Era fine maggio. Bologna si stava ancora stiracchiando. I portici mezzi assonnati, l’odore di pane nell’aria, qualche bar già aperto, i primi passi sul selciato. Lo zaino era leggero, il giusto. Dentro: acqua, biscotti, una maglia di ricambio, la sua ciotola, la coperta, le tappe segnate a matita su un foglio già stropicciato. Il necessario. Il superfluo, tanto, lo lasciavamo indietro camminando.

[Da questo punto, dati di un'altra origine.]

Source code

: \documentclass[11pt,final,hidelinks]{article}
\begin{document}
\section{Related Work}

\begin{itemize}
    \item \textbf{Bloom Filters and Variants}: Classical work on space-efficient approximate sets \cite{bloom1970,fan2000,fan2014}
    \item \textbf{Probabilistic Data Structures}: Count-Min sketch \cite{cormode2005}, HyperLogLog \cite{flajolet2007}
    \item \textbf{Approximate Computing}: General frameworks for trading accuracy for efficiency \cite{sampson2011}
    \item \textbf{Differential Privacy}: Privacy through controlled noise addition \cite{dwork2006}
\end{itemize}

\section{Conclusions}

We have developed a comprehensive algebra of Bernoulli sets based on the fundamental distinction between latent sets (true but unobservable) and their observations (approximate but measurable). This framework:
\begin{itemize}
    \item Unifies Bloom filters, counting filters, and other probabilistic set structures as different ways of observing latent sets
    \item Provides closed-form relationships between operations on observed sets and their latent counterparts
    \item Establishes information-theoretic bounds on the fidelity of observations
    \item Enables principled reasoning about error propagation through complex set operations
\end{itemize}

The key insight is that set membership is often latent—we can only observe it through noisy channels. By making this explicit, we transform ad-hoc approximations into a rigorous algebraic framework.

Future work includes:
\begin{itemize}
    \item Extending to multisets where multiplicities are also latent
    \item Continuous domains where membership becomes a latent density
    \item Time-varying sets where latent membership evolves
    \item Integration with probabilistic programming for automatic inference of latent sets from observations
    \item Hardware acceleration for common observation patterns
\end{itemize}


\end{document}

Uscimmo da Piazza Maggiore mentre la città si dava il buongiorno. Il cane, con la sua pettorina da “spedizione seria”, camminava davanti. Ogni tombino un annuso, ogni angolo una storia. Salimmo i portici verso San Luca come due pellegrini d’altri tempi: fiatone e sorrisi, con la sensazione che qualcosa di buono stesse per iniziare.

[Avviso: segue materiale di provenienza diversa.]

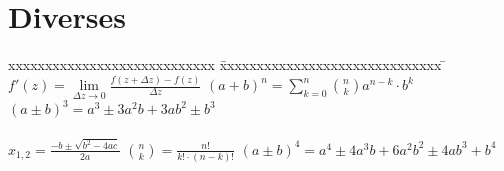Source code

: \section{Diverses}
\begin{tabbing}
	xxxxxxxxxxxxxxxxxxxxxxxxxxxx \= xxxxxxxxxxxxxxxxxxxxxxxxxxxxxx \= \kill
	$f'(z) = \lim \limits_{\Delta z \rightarrow 0} \frac{f(z + \Delta z) -
		f(z)}{\Delta z}$ \> $(a + b)^n = \sum_{k=0}^{n} \binom n k a^{n-k} \cdot b^k$ \>
	$(a \pm b)^3 =a^3 \pm  3 a^{2} b + 3 a b^2 \pm b^3 $\\ \\
	$x_{1,2} = \frac{-b \pm \sqrt{b^2 - 4ac}}{2a}$ \> $\binom n k = \frac{n!}{k!
		\cdot (n-k)!}$ \> $(a \pm b)^4 =a^4 \pm  4 a^{3} b + 6a^2b^2 \pm 4 a b^3 +
	b^4$\\ 
\end{tabbing}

Il sentiero vero partiva da Casalecchio, dopo il Reno. Lì la città smetteva di essere città e si faceva bosco. Salite gentili, terra bagnata, silenzi che non mettevano soggezione. Il cane dettava il ritmo. Ogni tanto si voltava come per dire: “Tutto bene, umano?” Io annuivo, e lui ripartiva. Sempre avanti, sempre convinto.

Attraversammo il Parco Talon, poi borghi silenziosi che sembravano lì da sempre: Badolo, Monzuno, posti che non chiedono attenzione, ma la meritano. Incontravamo altri camminatori. Alcuni parlavano molto, altri niente. I cani si annusavano e poi ognuno per la sua strada, come succede tra chi si capisce in fretta.

Dormivamo dove capitava. Piccoli rifugi, agriturismi con tavoli larghi e odore di legna. Lui era sempre il primo a ricevere attenzioni. Una ciotola prima ancora di un saluto. Una carezza come se ci conoscessimo da sempre. A Madonna dei Fornelli passammo una notte in una stanza che odorava di lana e serenità. Lui si sistemò in fondo al letto, con il muso sulle mie caviglie. Dormì così, senza muoversi, fino all’alba.

Il tratto della Flaminia Militare fu diverso. L’antica strada romana sotto i piedi dava una strana sensazione di continuità. Camminarci sopra era come dire: “Ci sono passato anch’io.” Il cane sembrava capirlo. Per un tratto non annusò niente. Solo camminava, accanto. Silenzioso, rispettoso. Ci fermammo a mangiare su una roccia piatta. Io con un panino, lui con crocchette e una carezza tra le orecchie.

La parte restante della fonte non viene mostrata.